Pelatih berusia 43 tahun itu memanfaatkan hubungan langsung dengan mantan klubnya untuk membentuk ulang skuad, dengan mendatangkan tiga pemain Real Madrid, yakni César Palacios, Gonzalo García, dan Manuel Ángel.
Namun, akibat penyesuaian taktik Arbeloa dan, setidaknya dari yang terlihat, preferensi yang jelas terhadap rekrutan eks Bernabéu miliknya, ia justru membuat sejumlah figur mapan di dalam skuad merasa tersisih.
Alex Iwobi mendapati dirinya digeser dari peran alaminya di sisi sayap dan dipindahkan ke lini tengah, sebuah keputusan yang secara luas dipahami diambil untuk memberi ruang kepada Palacios di sektor sayap.
Sementara itu, gelandang seharga £34 juta Emile Smith Rowe tampak terpinggirkan, karena hanya tampil sebagai pemain pengganti dengan total gabungan 25 menit di Premier League dalam tiga kekalahan awal Fulham.

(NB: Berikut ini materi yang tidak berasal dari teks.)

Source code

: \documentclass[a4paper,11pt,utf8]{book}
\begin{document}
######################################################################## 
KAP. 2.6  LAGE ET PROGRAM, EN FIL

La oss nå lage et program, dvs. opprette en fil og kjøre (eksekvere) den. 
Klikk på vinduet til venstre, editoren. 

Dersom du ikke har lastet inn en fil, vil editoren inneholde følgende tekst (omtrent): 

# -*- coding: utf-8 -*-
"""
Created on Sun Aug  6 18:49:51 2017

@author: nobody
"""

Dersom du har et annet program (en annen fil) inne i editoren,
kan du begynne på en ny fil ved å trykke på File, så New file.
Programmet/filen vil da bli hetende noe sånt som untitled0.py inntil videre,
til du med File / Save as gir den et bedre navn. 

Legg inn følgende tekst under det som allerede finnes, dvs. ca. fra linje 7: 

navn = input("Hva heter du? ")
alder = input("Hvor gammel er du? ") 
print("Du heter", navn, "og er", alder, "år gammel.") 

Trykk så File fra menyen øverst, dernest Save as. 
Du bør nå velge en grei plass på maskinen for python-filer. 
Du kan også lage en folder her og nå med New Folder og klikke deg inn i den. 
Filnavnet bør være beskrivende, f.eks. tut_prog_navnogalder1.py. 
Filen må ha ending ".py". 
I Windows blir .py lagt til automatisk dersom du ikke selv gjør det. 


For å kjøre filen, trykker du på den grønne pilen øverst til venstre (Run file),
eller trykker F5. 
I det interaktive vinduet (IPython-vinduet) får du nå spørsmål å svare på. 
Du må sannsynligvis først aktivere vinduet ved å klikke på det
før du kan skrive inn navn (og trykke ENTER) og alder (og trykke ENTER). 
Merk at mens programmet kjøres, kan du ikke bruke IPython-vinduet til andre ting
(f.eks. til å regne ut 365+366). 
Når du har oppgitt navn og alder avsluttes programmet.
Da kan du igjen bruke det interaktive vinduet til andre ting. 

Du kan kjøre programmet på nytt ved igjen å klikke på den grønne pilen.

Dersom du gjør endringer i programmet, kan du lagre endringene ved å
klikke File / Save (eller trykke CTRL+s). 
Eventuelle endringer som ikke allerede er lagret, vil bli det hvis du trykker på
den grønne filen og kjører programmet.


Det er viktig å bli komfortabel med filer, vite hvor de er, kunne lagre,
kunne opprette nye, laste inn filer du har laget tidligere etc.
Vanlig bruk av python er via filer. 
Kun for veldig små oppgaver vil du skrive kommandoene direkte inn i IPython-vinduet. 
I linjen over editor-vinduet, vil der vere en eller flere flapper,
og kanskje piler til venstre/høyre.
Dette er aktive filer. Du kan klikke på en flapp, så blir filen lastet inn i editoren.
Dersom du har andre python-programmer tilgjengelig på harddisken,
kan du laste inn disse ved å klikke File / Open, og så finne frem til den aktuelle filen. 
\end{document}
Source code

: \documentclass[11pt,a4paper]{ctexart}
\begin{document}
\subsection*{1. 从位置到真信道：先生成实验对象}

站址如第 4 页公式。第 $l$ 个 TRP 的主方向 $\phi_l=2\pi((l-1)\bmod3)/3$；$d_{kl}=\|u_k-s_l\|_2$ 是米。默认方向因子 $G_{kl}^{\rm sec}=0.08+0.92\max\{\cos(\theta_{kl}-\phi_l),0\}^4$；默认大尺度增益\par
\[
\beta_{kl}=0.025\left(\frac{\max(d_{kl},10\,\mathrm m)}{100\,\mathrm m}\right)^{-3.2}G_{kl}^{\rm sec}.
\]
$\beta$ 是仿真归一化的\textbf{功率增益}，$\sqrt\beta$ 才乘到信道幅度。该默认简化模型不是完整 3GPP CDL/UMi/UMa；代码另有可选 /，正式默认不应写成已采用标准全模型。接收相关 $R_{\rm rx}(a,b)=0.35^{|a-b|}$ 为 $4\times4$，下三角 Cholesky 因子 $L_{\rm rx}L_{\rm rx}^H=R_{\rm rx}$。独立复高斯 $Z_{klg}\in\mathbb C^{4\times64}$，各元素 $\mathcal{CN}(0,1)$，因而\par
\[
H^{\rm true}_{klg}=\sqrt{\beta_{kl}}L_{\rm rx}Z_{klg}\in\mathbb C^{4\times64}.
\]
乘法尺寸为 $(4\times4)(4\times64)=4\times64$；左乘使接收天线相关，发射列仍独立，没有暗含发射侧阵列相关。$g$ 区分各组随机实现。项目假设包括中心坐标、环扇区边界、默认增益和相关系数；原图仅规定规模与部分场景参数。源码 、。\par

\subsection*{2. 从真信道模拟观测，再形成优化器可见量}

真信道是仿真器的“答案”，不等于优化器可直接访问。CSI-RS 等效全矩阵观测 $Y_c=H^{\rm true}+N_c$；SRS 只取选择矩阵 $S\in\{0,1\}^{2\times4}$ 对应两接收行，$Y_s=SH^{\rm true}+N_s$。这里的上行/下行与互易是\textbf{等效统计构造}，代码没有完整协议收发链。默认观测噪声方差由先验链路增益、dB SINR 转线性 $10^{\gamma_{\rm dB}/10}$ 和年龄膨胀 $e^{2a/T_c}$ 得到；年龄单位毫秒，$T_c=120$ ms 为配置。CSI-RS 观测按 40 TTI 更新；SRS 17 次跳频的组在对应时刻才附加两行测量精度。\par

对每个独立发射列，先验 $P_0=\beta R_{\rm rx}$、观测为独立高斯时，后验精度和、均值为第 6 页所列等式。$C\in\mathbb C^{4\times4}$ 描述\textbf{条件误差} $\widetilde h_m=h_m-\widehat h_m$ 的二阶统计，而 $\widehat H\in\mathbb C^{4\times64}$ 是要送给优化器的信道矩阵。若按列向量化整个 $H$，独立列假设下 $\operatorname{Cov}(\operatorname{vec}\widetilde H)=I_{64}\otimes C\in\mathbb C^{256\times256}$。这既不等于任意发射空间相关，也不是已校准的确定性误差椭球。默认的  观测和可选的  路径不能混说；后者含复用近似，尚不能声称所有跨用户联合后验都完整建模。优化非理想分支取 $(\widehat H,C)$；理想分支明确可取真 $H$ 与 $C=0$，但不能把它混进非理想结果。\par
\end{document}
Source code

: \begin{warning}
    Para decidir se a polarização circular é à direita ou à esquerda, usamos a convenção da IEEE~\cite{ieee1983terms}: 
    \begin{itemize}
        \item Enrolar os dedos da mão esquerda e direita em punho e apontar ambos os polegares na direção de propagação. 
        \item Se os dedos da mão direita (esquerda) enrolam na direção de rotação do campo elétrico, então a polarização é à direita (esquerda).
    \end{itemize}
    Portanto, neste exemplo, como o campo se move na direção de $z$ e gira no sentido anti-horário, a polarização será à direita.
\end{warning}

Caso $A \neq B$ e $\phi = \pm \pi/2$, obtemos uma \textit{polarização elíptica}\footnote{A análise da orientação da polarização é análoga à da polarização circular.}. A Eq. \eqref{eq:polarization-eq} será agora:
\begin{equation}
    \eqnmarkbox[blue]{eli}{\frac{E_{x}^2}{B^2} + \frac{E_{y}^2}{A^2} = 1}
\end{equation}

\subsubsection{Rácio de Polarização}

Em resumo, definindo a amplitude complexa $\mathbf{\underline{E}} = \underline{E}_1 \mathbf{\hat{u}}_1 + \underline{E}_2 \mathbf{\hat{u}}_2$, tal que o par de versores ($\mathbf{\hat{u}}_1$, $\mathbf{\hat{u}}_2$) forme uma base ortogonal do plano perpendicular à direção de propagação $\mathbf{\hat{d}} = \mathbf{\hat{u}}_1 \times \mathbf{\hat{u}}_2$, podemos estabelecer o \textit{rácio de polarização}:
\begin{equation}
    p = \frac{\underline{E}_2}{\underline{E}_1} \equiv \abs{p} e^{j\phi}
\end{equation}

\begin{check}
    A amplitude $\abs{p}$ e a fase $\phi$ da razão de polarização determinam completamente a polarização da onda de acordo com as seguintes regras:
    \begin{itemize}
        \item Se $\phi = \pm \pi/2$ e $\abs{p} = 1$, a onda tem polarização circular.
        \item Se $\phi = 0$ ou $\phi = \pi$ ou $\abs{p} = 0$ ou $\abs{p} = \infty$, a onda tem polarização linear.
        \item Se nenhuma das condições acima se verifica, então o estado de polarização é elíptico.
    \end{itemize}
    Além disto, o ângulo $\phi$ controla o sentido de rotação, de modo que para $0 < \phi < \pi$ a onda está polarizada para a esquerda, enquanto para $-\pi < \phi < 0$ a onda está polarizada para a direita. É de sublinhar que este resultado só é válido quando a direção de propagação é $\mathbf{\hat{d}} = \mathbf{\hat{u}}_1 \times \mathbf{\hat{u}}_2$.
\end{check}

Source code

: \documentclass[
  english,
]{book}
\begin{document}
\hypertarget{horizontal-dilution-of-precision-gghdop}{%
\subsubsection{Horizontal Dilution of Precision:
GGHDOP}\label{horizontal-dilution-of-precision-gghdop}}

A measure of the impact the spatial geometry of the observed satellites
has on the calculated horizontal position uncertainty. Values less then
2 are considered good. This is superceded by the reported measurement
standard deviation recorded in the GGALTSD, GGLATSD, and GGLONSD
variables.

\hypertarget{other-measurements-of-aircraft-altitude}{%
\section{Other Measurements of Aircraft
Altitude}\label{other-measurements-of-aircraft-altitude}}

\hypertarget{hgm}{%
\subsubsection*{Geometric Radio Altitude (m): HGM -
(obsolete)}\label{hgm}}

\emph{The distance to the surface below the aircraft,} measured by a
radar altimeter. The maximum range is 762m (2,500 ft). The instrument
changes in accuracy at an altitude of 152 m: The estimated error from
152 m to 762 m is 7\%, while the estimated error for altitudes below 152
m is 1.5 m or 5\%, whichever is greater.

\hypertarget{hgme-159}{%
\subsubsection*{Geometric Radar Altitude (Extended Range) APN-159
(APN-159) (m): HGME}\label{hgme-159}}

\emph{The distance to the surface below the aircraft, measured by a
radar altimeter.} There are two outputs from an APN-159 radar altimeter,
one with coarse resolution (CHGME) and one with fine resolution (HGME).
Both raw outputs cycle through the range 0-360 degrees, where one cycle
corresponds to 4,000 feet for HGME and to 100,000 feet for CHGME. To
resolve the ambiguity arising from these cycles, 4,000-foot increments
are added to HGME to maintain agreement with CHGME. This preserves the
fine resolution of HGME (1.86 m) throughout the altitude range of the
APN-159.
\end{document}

Gesekan internal juga meningkat dengan winger Brasil, Kevin. Seperti dilaporkan Saturday White Fever, Fulham kini menghadapi sebuah ultimatum hanya empat pekan setelah musim baru dimulai.
Kevin, pemain termahal dalam sejarah klub, diyakini berselisih dengan Arbeloa terkait waktu bermainnya. Ia baru mengumpulkan 24 menit di liga musim ini, dan bahkan hanya menjadi pemain cadangan yang tidak digunakan saat kalah dari Crystal Palace akhir pekan lalu.
Sesaat setelah kekalahan dari Palace itu, Kevin mengunggah pesan samar di media sosial yang berbunyi: ‘tidak bicara, tidak mendengar, tidak melihat’. Unggahan tersebut secara luas ditafsirkan sebagai bentuk protes terhadap pemilihan tim oleh Arbeloa dan mungkin juga terhadap gaya kepemimpinannya.
Kini dipahami bahwa Kevin diperkirakan akan mencari jalan keluar dari Craven Cottage pada jendela transfer Januari, kecuali dewan klub memilih memecat Arbeloa sebelum saat itu.
Yang lebih mengkhawatirkan, ketidakpuasan ini juga tidak hanya datang dari satu individu. Dalam sesuatu yang terlihat seperti upaya terkoordinasi, Iwobi dan Smith Rowe sama-sama membersihkan akun Instagram resmi mereka, menghapus seluruh unggahan lama yang menampilkan mereka mengenakan warna Fulham.
Dengan catatan suram menjelang perjalanan ke Anfield, perjudian Arbeloa dan cara ia mengelola skuad telah menempatkannya dalam posisi yang sangat sulit.
Jika Fulham kembali menelan kekalahan menyakitkan melawan Liverpool, atau tim kembali menampilkan performa tanpa kehidupan, dewan klub bisa dipaksa untuk bertindak.
Cara tim tampil di Merseyside sangat mungkin menjadi penentu akhir dari masa jabatan singkat sang manajer di London Barat.